LREC 2016

LREC 2016 Workshop:

Translation Evaluation:
From Fragmented Tools and Data Sets
to an Integrated Ecosystem

24 May 2016, Portorož, Slovenia

 

About this Workshop

Current MT/HT evaluation approaches, both automatic and manual, are characterised by a high degree of fragmentation, heterogeneity and a lack of interoperability between tools and data sets. As a consequence, it is difficult to reproduce, interpret, and compare evaluation results. The main objective of this workshop is to bring together researchers working on MT and HT evaluation, including providers and users of tools or evaluation approaches (including metrics and methodologies) as well as practitioners (translators, users of MT, LSPs etc.). Topics of interest include but are not limited to:

  • MT/HT evaluation methodologies (incl. scoring mechanisms, integrated metrics)
  • Benchmarks for MT evaluation
  • Data and annotation formats for the evaluation of MT/HT
  • Workbenches, tools, technologies for the evaluation of MT/HT (incl. specialised workflows)
  • Integration of MT/TM, and terminology in industrial evaluation scenarios
  • Evaluation ecosystems
  • Annotation concepts such as MQM, DQF and their implementation in MT evaluation processes

Call for papers

This workshop will take an in-depth look at an area of ever-increasing importance: approaches, tools and data support for the evaluation of human translation (HT) and machine translation (MT), with a focus on MT. Two clear trends have emerged over the past several years. The first trend involves standardising evaluations in research through large shared tasks in which actual translations are compared to reference translations using automatic metrics and/or human ranking. The second trend focuses on achieving high quality translations with the help of increasingly complex data sets that contain many levels of annotation based on sophisticated quality metrics – often organised in the context of smaller shared tasks.
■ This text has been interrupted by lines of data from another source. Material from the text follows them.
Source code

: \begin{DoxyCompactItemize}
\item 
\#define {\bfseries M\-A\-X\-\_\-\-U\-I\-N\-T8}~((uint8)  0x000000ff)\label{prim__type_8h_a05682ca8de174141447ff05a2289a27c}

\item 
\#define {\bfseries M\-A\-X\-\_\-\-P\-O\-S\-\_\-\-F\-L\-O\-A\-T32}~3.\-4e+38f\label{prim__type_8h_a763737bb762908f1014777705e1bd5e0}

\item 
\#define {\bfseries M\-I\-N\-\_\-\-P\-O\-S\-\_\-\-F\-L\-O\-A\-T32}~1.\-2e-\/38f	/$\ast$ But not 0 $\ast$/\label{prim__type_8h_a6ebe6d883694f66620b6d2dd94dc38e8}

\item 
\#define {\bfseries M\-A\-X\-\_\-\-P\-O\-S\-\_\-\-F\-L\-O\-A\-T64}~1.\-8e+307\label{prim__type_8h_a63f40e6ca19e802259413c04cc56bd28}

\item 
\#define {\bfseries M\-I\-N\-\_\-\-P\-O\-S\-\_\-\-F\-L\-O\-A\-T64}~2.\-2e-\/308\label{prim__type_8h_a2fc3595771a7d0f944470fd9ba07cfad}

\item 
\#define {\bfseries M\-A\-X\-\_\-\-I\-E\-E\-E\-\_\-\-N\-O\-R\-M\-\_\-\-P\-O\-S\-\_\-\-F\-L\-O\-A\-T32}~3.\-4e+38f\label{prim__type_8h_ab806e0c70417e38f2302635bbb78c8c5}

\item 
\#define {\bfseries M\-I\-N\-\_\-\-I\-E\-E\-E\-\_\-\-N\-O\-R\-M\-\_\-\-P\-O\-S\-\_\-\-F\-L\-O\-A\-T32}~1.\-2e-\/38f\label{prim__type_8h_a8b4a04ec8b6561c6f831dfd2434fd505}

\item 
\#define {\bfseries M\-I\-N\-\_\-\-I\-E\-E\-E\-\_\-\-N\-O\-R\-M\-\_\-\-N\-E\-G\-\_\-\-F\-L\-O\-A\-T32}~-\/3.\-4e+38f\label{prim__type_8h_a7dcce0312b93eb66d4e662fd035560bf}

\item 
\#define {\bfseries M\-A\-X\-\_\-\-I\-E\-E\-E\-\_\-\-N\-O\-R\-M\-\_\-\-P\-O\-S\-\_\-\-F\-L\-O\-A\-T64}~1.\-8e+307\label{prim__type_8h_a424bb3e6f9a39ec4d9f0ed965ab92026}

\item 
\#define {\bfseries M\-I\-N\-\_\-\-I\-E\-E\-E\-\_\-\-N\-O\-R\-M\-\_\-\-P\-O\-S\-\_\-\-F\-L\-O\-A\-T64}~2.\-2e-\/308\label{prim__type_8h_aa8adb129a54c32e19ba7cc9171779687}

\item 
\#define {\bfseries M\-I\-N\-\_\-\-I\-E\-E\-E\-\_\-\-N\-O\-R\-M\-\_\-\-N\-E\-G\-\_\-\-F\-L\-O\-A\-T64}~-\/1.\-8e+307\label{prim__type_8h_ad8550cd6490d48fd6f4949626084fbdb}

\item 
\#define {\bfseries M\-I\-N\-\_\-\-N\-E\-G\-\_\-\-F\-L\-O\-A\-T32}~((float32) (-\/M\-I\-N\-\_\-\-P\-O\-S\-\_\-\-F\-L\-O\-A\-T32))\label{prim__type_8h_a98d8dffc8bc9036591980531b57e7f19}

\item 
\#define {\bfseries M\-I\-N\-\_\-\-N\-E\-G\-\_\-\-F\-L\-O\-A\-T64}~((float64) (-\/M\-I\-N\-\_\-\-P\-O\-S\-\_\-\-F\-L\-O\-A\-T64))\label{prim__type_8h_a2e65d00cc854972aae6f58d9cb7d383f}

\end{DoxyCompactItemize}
In industry, we also observe an increased interest in workflows for high quality outbound translation that combine Translation Memory (TM)/Machine Translation and post-editing. In stark contrast to this trend to quality translation (QT) and its inherent overall approach and complexity, the data and tooling landscapes remain rather heterogeneous, uncoordinated and not interoperable.

The event will bring together MT and HT researchers, users and providers of tools, and users and providers of manual and automatic evaluation methodologies currently used for the purpose of evaluating HT and MT systems. The key objective of the workshop is to initiate a dialogue and discuss whether the current approach involving a diverse and heterogeneous set of data, tools and evaluation methodologies is appropriate enough or if the community should, instead, collaborate towards building an integrated ecosystem that provides better and more sustainable access to data sets, evaluation workflows, approaches and metrics and supporting processes such as annotation, ranking and so on.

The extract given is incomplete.